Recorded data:

=======

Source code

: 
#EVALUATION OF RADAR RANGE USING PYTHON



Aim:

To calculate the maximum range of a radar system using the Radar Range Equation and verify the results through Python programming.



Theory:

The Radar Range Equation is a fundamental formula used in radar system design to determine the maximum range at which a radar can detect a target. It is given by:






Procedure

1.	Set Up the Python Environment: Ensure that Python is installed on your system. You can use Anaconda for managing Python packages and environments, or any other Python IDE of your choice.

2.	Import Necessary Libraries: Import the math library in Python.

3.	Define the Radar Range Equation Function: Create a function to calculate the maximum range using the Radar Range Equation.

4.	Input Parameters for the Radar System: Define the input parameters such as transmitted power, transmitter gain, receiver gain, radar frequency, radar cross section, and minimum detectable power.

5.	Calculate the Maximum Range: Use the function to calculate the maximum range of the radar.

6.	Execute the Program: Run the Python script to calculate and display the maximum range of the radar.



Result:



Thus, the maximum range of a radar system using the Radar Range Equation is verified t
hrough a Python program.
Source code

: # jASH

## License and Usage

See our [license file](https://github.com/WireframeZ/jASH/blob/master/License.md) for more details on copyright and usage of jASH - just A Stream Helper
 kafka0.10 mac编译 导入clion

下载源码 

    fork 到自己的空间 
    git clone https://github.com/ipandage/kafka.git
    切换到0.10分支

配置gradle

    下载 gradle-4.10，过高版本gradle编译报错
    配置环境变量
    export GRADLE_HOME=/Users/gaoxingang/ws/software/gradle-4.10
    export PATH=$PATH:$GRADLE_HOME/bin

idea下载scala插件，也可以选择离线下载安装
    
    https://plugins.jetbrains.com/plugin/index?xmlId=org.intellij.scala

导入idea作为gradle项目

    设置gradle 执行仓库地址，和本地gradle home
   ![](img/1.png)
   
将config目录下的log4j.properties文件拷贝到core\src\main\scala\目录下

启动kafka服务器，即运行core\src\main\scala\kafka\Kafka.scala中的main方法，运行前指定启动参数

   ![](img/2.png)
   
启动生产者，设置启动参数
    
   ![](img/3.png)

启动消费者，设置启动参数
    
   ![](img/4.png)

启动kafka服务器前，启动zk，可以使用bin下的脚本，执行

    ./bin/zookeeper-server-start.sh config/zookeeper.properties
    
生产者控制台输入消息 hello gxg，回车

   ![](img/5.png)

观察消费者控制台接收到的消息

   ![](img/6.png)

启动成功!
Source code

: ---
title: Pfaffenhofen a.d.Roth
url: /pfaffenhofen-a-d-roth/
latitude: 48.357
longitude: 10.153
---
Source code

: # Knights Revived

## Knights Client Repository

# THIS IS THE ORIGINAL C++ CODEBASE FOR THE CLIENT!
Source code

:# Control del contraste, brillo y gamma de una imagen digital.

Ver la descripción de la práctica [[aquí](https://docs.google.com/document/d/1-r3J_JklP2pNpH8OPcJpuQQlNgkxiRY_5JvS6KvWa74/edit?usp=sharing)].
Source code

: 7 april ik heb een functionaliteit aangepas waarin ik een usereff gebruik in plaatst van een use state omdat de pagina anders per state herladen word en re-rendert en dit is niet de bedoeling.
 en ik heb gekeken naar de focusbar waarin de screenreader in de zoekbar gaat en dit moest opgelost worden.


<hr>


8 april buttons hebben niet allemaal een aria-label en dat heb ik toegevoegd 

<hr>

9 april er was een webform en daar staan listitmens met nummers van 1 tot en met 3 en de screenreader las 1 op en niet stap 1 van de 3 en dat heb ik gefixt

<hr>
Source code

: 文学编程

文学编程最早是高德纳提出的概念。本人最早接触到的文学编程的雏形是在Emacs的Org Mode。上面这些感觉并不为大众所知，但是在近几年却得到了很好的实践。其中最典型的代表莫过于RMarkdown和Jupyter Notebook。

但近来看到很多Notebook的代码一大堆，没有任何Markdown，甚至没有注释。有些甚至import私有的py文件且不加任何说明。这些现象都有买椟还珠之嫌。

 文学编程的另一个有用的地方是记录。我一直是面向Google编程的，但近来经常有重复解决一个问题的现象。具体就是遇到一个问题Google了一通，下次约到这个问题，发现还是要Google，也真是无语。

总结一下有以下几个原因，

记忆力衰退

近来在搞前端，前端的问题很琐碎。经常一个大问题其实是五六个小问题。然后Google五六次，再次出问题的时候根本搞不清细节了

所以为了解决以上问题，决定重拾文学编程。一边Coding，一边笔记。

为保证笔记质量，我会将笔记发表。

=======

-- TASK GOAL --
Using the records, work out how many lines include "calculate", and reply with that number alone.

-- SOLVED PROBLEM --
4